Working data:
——————————

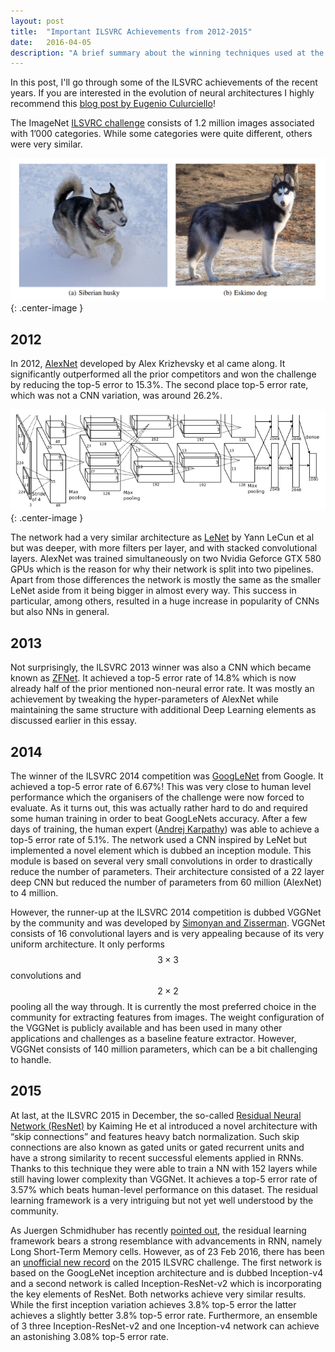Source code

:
 ```yaml
---
layout: post
title:  "Important ILSVRC Achievements from 2012-2015"
date:   2016-04-05
description: "A brief summary about the winning techniques used at the ILSVRC challenges since 2012."
---
```

In this post, I'll go through some of the ILSVRC achievements of the recent years. If you are interested in the evolution of neural architectures I highly recommend this [blog post by Eugenio Culurciello](http://culurciello.github.io/tech/2016/06/04/nets.html)!

The ImageNet [ILSVRC challenge](http://www.image-net.org/challenges/LSVRC/) consists of 1.2 million images associated with 1’000 categories. While some categories were quite different, others were very similar.

![A sample of two very similar looking dog species.](/images/ilsvrc_example.png){: .center-image }

## 2012 ##
In 2012, [AlexNet](https://papers.nips.cc/paper/4824-imagenet-classification-with-deep-convolutional-neural-networks.pdf) developed by Alex Krizhevsky et al came along. It significantly outperformed all the prior competitors and won the challenge by reducing the top-5 error to 15.3%. The second place top-5 error rate, which was not a CNN variation, was around 26.2%. 

![A visualisation of the AlexNet structure from the paper linked above.](/images/alexnet.png){: .center-image }

The network had a very similar architecture as [LeNet](http://yann.lecun.com/exdb/publis/pdf/lecun-98.pdf) by Yann LeCun et al but was deeper, with more filters per layer, and with stacked convolutional layers. AlexNet was trained simultaneously on two Nvidia Geforce GTX 580 GPUs which is the reason for why their network is split into two pipelines. Apart from those differences the network is mostly the same as the smaller LeNet aside from it being bigger in almost every way. This success in particular, among others, resulted in a huge increase in popularity of CNNs but also NNs in general.

## 2013 ##
Not surprisingly, the ILSVRC 2013 winner was also a CNN which became known as [ZFNet](https://www.cs.nyu.edu/~fergus/papers/zeilerECCV2014.pdf). It achieved a top-5 error rate of 14.8% which is now already half of the prior mentioned non-neural error rate. It was mostly an achievement by tweaking the hyper-parameters of AlexNet while maintaining the same structure with additional Deep Learning elements as discussed earlier in this essay.

## 2014 ##
The winner of the ILSVRC 2014 competition was [GoogLeNet](http://arxiv.org/abs/1409.4842v1) from Google. It achieved a top-5 error rate of 6.67%! This was very close to human level performance which the organisers of the challenge were now forced to evaluate. As it turns out, this was actually rather hard to do and required some human training in order to beat GoogLeNets accuracy. After a few days of training, the human expert ([Andrej Karpathy](http://karpathy.github.io/2014/09/02/what-i-learned-from-competing-against-a-convnet-on-imagenet/)) was able to achieve a top-5 error rate of 5.1%. The network used a CNN inspired by LeNet but implemented a novel element which is dubbed an inception module. This module is based on several very small convolutions in order to drastically reduce the number of parameters. Their architecture consisted of a 22 layer deep CNN but reduced the number of parameters from 60 million (AlexNet) to 4 million. 

However, the runner-up at the ILSVRC 2014 competition is dubbed VGGNet by the community and was developed by [Simonyan and Zisserman](http://arxiv.org/abs/1409.1556). VGGNet consists of 16 convolutional layers and is very appealing because of its very uniform architecture. It only performs $$3\times 3$$ convolutions and $$2\times 2$$ pooling all the way through. It is currently the most preferred choice in the community for extracting features from images. The weight configuration of the VGGNet is publicly available and has been used in many other applications and challenges as a baseline feature extractor. However, VGGNet consists of 140 million parameters, which can be a bit challenging to handle.

## 2015 ##
At last, at the ILSVRC 2015 in December, the so-called [Residual Neural Network (ResNet)](http://arxiv.org/abs/1502.01852) by Kaiming He et al introduced a novel architecture with “skip connections” and features heavy batch normalization. Such skip connections are also known as gated units or gated recurrent units and have a strong similarity to recent successful elements applied in RNNs. Thanks to this technique they were able to train a NN with 152 layers while still having lower complexity than VGGNet. It achieves a top-5 error rate of 3.57% which beats human-level performance on this dataset. The residual learning framework is a very intriguing but not yet well understood by the community.

As Juergen Schmidhuber has recently [pointed out](http://people.idsia.ch/~juergen/microsoft-wins-imagenet-through-feedforward-LSTM-without-gates.html), the residual learning framework bears a strong resemblance with advancements in RNN, namely Long Short-Term Memory cells. However, as of 23 Feb 2016, there has been an [unofficial new record](http://arxiv.org/abs/1602.07261) on the 2015 ILSVRC challenge. The first network is based on the GoogLeNet inception architecture and is dubbed Inception-v4 and a second network is called Inception-ResNet-v2 which is incorporating the key elements of ResNet. Both networks achieve very similar results. While the first inception variation achieves 3.8% top-5 error the latter achieves a slightly better 3.8% top-5 error rate. Furthermore, an ensemble of 3 three Inception-ResNet-v2 and one Inception-v4 network can achieve an astonishing 3.08% top-5 error rate.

——————————

What is expected:
Restate the whole listing exactly as written, minus the pictures.

Exercise output:
Source code

:
 ```yaml
---
layout: post
title:  "Important ILSVRC Achievements from 2012-2015"
date:   2016-04-05
description: "A brief summary about the winning techniques used at the ILSVRC challenges since 2012."
---
```

In this post, I'll go through some of the ILSVRC achievements of the recent years. If you are interested in the evolution of neural architectures I highly recommend this [blog post by Eugenio Culurciello](http://culurciello.github.io/tech/2016/06/04/nets.html)!

The ImageNet [ILSVRC challenge](http://www.image-net.org/challenges/LSVRC/) consists of 1.2 million images associated with 1’000 categories. While some categories were quite different, others were very similar.

![A sample of two very similar looking dog species.](/images/ilsvrc_example.png){: .center-image }

## 2012 ##
In 2012, [AlexNet](https://papers.nips.cc/paper/4824-imagenet-classification-with-deep-convolutional-neural-networks.pdf) developed by Alex Krizhevsky et al came along. It significantly outperformed all the prior competitors and won the challenge by reducing the top-5 error to 15.3%. The second place top-5 error rate, which was not a CNN variation, was around 26.2%. 

![A visualisation of the AlexNet structure from the paper linked above.](/images/alexnet.png){: .center-image }

The network had a very similar architecture as [LeNet](http://yann.lecun.com/exdb/publis/pdf/lecun-98.pdf) by Yann LeCun et al but was deeper, with more filters per layer, and with stacked convolutional layers. AlexNet was trained simultaneously on two Nvidia Geforce GTX 580 GPUs which is the reason for why their network is split into two pipelines. Apart from those differences the network is mostly the same as the smaller LeNet aside from it being bigger in almost every way. This success in particular, among others, resulted in a huge increase in popularity of CNNs but also NNs in general.

## 2013 ##
Not surprisingly, the ILSVRC 2013 winner was also a CNN which became known as [ZFNet](https://www.cs.nyu.edu/~fergus/papers/zeilerECCV2014.pdf). It achieved a top-5 error rate of 14.8% which is now already half of the prior mentioned non-neural error rate. It was mostly an achievement by tweaking the hyper-parameters of AlexNet while maintaining the same structure with additional Deep Learning elements as discussed earlier in this essay.

## 2014 ##
The winner of the ILSVRC 2014 competition was [GoogLeNet](http://arxiv.org/abs/1409.4842v1) from Google. It achieved a top-5 error rate of 6.67%! This was very close to human level performance which the organisers of the challenge were now forced to evaluate. As it turns out, this was actually rather hard to do and required some human training in order to beat GoogLeNets accuracy. After a few days of training, the human expert ([Andrej Karpathy](http://karpathy.github.io/2014/09/02/what-i-learned-from-competing-against-a-convnet-on-imagenet/)) was able to achieve a top-5 error rate of 5.1%. The network used a CNN inspired by LeNet but implemented a novel element which is dubbed an inception module. This module is based on several very small convolutions in order to drastically reduce the number of parameters. Their architecture consisted of a 22 layer deep CNN but reduced the number of parameters from 60 million (AlexNet) to 4 million. 

However, the runner-up at the ILSVRC 2014 competition is dubbed VGGNet by the community and was developed by [Simonyan and Zisserman](http://arxiv.org/abs/1409.1556). VGGNet consists of 16 convolutional layers and is very appealing because of its very uniform architecture. It only performs $$3\times 3$$ convolutions and $$2\times 2$$ pooling all the way through. It is currently the most preferred choice in the community for extracting features from images. The weight configuration of the VGGNet is publicly available and has been used in many other applications and challenges as a baseline feature extractor. However, VGGNet consists of 140 million parameters, which can be a bit challenging to handle.

## 2015 ##
At last, at the ILSVRC 2015 in December, the so-called [Residual Neural Network (ResNet)](http://arxiv.org/abs/1502.01852) by Kaiming He et al introduced a novel architecture with “skip connections” and features heavy batch normalization. Such skip connections are also known as gated units or gated recurrent units and have a strong similarity to recent successful elements applied in RNNs. Thanks to this technique they were able to train a NN with 152 layers while still having lower complexity than VGGNet. It achieves a top-5 error rate of 3.57% which beats human-level performance on this dataset. The residual learning framework is a very intriguing but not yet well understood by the community.

As Juergen Schmidhuber has recently [pointed out](http://people.idsia.ch/~juergen/microsoft-wins-imagenet-through-feedforward-LSTM-without-gates.html), the residual learning framework bears a strong resemblance with advancements in RNN, namely Long Short-Term Memory cells. However, as of 23 Feb 2016, there has been an [unofficial new record](http://arxiv.org/abs/1602.07261) on the 2015 ILSVRC challenge. The first network is based on the GoogLeNet inception architecture and is dubbed Inception-v4 and a second network is called Inception-ResNet-v2 which is incorporating the key elements of ResNet. Both networks achieve very similar results. While the first inception variation achieves 3.8% top-5 error the latter achieves a slightly better 3.8% top-5 error rate. Furthermore, an ensemble of 3 three Inception-ResNet-v2 and one Inception-v4 network can achieve an astonishing 3.08% top-5 error rate.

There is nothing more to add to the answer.